CSS NOTES 2 : Positioning

CSS NOTES 1 : Basics, Properties and Units | CSS NOTES 2 : Positioning

Like the elements contained within it, the window has a width and height, as well as a top, bottom, left and right. You can think of the browser window as being the parent of all other elements.

Types of CSS Positioning(from your book)
Name How it works Example
Static Flows the content inline(one after the next), but position of element can't be touched. .stat {position: static; font: bold 28pt courier; color: #cccccc;}
Relative

Flows the content inline(one after the next), but allows you to move the element around relative to the elements natural position on the screen. The space the element occupied is preserved.

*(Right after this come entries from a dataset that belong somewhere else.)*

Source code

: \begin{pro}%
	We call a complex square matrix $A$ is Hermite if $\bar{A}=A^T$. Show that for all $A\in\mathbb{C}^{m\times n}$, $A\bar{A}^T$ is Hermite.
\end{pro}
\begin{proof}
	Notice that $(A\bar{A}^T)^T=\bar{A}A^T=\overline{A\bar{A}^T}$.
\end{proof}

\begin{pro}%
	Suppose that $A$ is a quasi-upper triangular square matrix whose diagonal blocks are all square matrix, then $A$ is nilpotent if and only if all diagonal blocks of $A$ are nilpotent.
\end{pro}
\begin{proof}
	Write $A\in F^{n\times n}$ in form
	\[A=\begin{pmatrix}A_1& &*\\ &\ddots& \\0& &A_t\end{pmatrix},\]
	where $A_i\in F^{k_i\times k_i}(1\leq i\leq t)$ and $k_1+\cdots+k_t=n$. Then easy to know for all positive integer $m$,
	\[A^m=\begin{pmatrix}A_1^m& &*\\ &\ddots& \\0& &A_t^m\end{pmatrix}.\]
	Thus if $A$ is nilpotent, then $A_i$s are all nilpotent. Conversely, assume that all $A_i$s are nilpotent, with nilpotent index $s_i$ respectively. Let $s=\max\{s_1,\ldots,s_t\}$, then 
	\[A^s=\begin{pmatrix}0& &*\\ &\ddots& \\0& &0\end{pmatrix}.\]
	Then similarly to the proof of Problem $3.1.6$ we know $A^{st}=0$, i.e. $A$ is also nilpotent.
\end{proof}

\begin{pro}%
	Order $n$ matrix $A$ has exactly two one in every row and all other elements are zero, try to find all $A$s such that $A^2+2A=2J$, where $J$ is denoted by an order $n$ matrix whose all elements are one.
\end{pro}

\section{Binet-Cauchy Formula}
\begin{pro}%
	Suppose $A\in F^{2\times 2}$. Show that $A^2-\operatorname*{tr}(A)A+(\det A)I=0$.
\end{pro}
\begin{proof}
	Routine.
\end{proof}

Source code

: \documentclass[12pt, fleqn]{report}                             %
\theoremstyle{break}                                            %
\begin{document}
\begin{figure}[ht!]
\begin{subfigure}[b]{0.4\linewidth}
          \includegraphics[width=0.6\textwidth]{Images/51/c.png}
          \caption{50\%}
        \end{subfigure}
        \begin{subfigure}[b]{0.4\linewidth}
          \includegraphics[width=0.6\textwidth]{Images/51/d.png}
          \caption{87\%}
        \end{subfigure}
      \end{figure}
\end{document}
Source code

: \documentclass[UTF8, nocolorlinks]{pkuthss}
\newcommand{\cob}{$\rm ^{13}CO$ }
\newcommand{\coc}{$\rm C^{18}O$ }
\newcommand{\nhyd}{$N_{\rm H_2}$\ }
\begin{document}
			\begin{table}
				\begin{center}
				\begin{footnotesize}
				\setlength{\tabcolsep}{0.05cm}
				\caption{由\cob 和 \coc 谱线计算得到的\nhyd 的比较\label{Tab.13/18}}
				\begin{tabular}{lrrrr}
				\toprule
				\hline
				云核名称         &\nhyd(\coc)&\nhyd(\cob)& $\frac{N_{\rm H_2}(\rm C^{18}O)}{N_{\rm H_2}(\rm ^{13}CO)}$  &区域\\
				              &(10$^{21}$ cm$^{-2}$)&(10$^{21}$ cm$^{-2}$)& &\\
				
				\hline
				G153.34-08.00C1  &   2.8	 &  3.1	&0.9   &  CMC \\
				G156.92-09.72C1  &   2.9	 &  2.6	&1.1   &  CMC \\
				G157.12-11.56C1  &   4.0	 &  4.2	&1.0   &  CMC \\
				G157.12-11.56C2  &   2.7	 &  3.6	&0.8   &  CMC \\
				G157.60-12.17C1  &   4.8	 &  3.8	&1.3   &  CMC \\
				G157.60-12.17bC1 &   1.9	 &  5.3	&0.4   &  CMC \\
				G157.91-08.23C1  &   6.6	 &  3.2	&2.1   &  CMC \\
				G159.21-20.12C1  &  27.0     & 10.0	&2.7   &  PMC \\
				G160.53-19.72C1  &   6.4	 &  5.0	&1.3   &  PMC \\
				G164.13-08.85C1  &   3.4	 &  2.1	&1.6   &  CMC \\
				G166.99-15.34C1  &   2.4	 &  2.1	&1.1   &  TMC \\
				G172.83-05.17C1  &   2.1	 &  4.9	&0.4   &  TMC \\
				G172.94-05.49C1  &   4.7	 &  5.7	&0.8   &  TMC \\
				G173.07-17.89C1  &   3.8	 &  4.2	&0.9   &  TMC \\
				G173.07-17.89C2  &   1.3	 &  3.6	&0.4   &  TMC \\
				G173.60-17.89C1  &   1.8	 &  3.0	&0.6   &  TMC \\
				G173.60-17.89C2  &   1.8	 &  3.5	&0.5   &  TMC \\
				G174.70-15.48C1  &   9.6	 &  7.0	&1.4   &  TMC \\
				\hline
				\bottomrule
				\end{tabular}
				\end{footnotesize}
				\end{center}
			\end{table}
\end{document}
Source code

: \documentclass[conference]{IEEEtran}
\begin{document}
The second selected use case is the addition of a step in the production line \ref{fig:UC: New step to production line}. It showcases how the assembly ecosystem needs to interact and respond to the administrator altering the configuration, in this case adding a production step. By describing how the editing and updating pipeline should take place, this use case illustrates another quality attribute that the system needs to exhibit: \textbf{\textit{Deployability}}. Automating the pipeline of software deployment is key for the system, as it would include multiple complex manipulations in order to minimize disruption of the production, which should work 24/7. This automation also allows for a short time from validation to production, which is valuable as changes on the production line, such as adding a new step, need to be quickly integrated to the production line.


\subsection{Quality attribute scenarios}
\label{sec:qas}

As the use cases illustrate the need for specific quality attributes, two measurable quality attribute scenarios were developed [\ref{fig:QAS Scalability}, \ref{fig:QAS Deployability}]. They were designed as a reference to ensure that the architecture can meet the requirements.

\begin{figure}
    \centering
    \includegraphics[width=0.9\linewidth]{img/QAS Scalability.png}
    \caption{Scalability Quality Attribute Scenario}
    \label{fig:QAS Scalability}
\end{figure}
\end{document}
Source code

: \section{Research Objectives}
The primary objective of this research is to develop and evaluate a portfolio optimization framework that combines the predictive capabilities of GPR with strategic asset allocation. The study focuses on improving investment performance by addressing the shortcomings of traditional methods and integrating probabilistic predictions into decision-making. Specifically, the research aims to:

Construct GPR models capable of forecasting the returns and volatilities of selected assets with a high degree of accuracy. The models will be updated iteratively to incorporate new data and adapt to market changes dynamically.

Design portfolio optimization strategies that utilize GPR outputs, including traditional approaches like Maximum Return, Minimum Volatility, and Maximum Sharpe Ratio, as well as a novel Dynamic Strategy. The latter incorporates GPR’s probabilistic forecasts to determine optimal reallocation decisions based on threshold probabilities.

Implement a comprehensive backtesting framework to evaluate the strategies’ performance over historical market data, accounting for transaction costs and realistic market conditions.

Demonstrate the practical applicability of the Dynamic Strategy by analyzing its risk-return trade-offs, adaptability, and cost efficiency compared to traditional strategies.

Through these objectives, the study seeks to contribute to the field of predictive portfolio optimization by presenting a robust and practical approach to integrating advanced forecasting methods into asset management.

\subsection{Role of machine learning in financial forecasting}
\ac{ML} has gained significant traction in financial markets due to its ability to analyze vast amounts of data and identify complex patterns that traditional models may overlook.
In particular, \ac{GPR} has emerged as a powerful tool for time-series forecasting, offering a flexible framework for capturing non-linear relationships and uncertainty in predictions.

All relatively positioned elements in the window are positioned relative to the top-left corner of the area where they would have appeared if they had been left alone(also referred to as their normal place in the flow.

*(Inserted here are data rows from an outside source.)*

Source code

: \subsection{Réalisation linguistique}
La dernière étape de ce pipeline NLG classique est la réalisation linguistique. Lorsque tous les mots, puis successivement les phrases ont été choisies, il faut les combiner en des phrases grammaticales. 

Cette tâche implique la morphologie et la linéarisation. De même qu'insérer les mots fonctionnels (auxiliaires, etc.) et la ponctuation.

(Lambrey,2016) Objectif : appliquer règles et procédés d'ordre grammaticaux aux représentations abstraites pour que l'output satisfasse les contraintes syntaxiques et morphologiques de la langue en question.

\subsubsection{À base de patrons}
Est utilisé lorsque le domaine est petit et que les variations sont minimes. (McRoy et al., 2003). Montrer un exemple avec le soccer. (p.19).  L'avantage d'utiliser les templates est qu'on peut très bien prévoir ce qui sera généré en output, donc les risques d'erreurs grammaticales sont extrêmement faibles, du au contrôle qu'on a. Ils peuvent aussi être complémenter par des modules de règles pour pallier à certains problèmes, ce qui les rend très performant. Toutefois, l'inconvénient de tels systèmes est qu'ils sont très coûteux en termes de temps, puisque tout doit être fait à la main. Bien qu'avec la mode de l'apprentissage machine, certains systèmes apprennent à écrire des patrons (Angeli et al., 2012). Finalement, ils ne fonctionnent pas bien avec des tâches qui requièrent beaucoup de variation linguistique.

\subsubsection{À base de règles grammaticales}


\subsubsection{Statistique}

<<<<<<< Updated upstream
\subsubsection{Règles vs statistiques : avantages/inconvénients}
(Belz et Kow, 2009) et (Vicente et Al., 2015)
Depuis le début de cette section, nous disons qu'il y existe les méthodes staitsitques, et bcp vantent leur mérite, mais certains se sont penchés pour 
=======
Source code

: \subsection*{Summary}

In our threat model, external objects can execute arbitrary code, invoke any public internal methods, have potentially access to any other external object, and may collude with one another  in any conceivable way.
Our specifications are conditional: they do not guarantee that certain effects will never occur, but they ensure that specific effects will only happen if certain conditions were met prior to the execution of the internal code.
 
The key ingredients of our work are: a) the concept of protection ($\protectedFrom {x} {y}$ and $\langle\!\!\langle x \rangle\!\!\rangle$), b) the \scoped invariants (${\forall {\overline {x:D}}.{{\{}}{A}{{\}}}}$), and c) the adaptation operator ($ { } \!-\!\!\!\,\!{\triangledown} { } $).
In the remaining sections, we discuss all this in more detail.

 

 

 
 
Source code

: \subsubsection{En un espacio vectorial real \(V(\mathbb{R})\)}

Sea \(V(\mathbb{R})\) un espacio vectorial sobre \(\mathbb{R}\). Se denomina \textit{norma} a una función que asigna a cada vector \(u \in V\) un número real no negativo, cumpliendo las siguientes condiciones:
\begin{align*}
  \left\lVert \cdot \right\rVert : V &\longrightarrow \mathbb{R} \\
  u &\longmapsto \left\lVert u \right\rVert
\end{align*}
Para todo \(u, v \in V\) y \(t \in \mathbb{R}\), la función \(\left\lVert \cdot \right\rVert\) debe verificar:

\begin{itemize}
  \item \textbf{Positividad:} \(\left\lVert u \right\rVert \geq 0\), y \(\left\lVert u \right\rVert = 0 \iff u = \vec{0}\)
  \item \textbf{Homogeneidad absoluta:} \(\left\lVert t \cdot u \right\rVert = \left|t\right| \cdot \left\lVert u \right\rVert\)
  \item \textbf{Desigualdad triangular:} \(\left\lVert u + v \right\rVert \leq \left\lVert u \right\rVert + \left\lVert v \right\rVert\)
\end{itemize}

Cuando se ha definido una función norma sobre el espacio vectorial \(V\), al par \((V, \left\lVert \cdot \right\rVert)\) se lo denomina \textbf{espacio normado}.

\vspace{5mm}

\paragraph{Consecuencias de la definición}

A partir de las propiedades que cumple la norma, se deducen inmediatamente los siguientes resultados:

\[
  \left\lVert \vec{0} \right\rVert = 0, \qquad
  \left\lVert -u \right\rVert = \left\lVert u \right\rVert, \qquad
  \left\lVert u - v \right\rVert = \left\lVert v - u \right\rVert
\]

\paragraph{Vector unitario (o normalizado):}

.rel {position: relative; top: 70px; left: 25px;}
Absolute

Element is placed independently of other elements on the screen in a specific position in the window (or the parent element if it is nested). The space the element occupied is collapsed. The element is now out of the normal flow.

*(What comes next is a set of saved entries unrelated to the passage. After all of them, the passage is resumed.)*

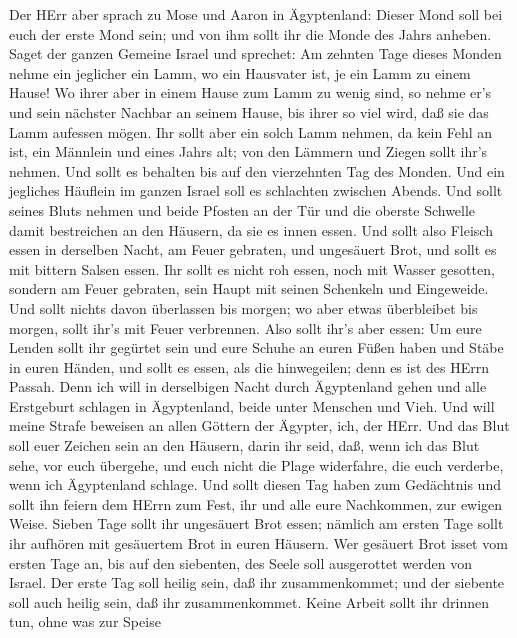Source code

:  Der HErr aber sprach zu Mose und Aaron in Ägyptenland:
 Dieser Mond soll bei euch der erste Mond sein; und von ihm
sollt ihr die Monde des Jahrs anheben.  Saget der ganzen
Gemeine Israel und sprechet: Am zehnten Tage dieses Monden nehme ein
jeglicher ein Lamm, wo ein Hausvater ist, je ein Lamm zu einem Hause!
 Wo ihrer aber in einem Hause zum Lamm zu wenig sind, so
nehme er's und sein nächster Nachbar an seinem Hause, bis ihrer so viel
wird, daß sie das Lamm aufessen mögen.  Ihr sollt aber ein
solch Lamm nehmen, da kein Fehl an ist, ein Männlein und eines Jahrs
alt; von den Lämmern und Ziegen sollt ihr's nehmen.  Und
sollt es behalten bis auf den vierzehnten Tag des Monden. Und ein
jegliches Häuflein im ganzen Israel soll es schlachten zwischen Abends.
 Und sollt seines Bluts nehmen und beide Pfosten an der Tür
und die oberste Schwelle damit bestreichen an den Häusern, da sie es
innen essen.  Und sollt also Fleisch essen in derselben
Nacht, am Feuer gebraten, und ungesäuert Brot, und sollt es mit bittern
Salsen essen.  Ihr sollt es nicht roh essen, noch mit Wasser
gesotten, sondern am Feuer gebraten, sein Haupt mit seinen Schenkeln und
Eingeweide.  Und sollt nichts davon überlassen bis morgen;
wo aber etwas überbleibet bis morgen, sollt ihr's mit Feuer verbrennen.
 Also sollt ihr's aber essen: Um eure Lenden sollt ihr
gegürtet sein und eure Schuhe an euren Füßen haben und Stäbe in euren
Händen, und sollt es essen, als die hinwegeilen; denn es ist des HErrn
Passah.  Denn ich will in derselbigen Nacht durch
Ägyptenland gehen und alle Erstgeburt schlagen in Ägyptenland, beide
unter Menschen und Vieh. Und will meine Strafe beweisen an allen Göttern
der Ägypter, ich, der HErr.  Und das Blut soll euer Zeichen
sein an den Häusern, darin ihr seid, daß, wenn ich das Blut sehe, vor
euch übergehe, und euch nicht die Plage widerfahre, die euch verderbe,
wenn ich Ägyptenland schlage.  Und sollt diesen Tag haben
zum Gedächtnis und sollt ihn feiern dem HErrn zum Fest, ihr und alle
eure Nachkommen, zur ewigen Weise.  Sieben Tage sollt ihr
ungesäuert Brot essen; nämlich am ersten Tage sollt ihr aufhören mit
gesäuertem Brot in euren Häusern. Wer gesäuert Brot isset vom ersten
Tage an, bis auf den siebenten, des Seele soll ausgerottet werden von
Israel.  Der erste Tag soll heilig sein, daß ihr
zusammenkommet; und der siebente soll auch heilig sein, daß ihr
zusammenkommet. Keine Arbeit sollt ihr drinnen tun, ohne was zur Speise
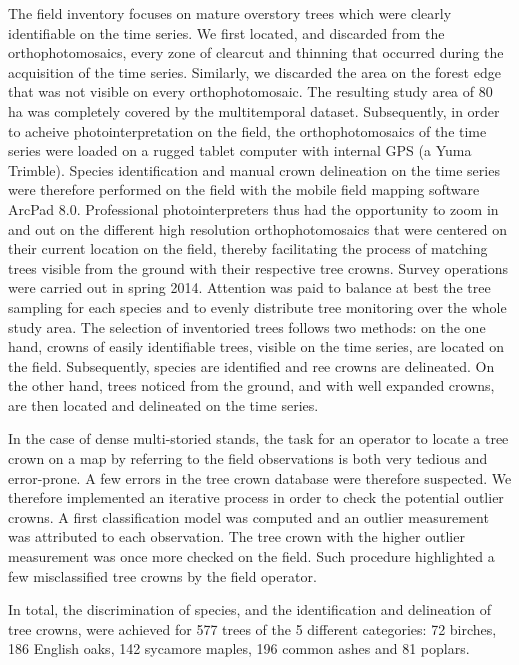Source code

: \documentclass[remotesensing,article,submit,moreauthors,pdftex,12pt,a4paper]{mdpi} %
\begin{document}
The field inventory focuses on mature overstory trees which were clearly identifiable on the time series. 
We first located, and discarded from the orthophotomosaics, every zone of clearcut and thinning that occurred during the acquisition of the time series. 
Similarly, we discarded the area on the forest edge that was not visible on every orthophotomosaic. 
The resulting study area of 80 ha was completely covered by the multitemporal dataset. 
Subsequently, in order to acheive photointerpretation on the field, the orthophotomosaics of the time series were loaded on a rugged tablet computer with internal GPS (a Yuma Trimble\textsuperscript{\textregistered}). 
Species identification and manual crown delineation on the time series were therefore performed on the field with the mobile field mapping software ArcPad 8.0. 
Professional photointerpreters thus had the opportunity to zoom in and out on the different high resolution orthophotomosaics that were centered on their current location on the field, thereby facilitating the process of matching trees visible from the ground with their respective tree crowns. 
Survey operations were carried out in spring 2014.
Attention was paid to balance at best the tree sampling for each species and to evenly distribute tree monitoring over the whole study area. 
The selection of inventoried trees follows two methods: on the one hand, crowns of easily identifiable trees, visible on the time series, are located on the field. Subsequently, species are identified and ree crowns are delineated. 
On the other hand, trees noticed from the ground, and with well expanded crowns, are then located and delineated on the time series. 

In the case of dense multi-storied stands, the task for an operator to locate a tree crown on a map by referring to the field observations is both very tedious and error-prone. A few errors in the tree crown database were therefore suspected. 
We therefore implemented an iterative process in order to check the potential outlier crowns. 
A first classification model was computed and an outlier measurement was attributed to each observation. 
The tree crown with the higher outlier measurement was once more checked on the field. Such procedure highlighted a few misclassified tree crowns by the field operator.

In total, the discrimination of species, and the identification and delineation of tree crowns, were achieved for 577 trees of the 5 different categories: 72 birches, 186 English oaks, 142 sycamore maples, 196 common ashes and 81 poplars.
\end{document}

All absolutely positioned elements in the window are positioned either directly (if not nested in another element) or indirectly (if nested in another element) relative to the origin of the live window area, which is the top-left corner of the display area in browser windows. This is called the initial containing block.

An element with position:absolute contained within an element with position:relative will base its position on the edges of that parent element, not on the edges of the browser window. This is called positioning context.

The containing block for an absolutely positioned element is the nearest positioned ancestor element (that is, any element with a value for position other than static).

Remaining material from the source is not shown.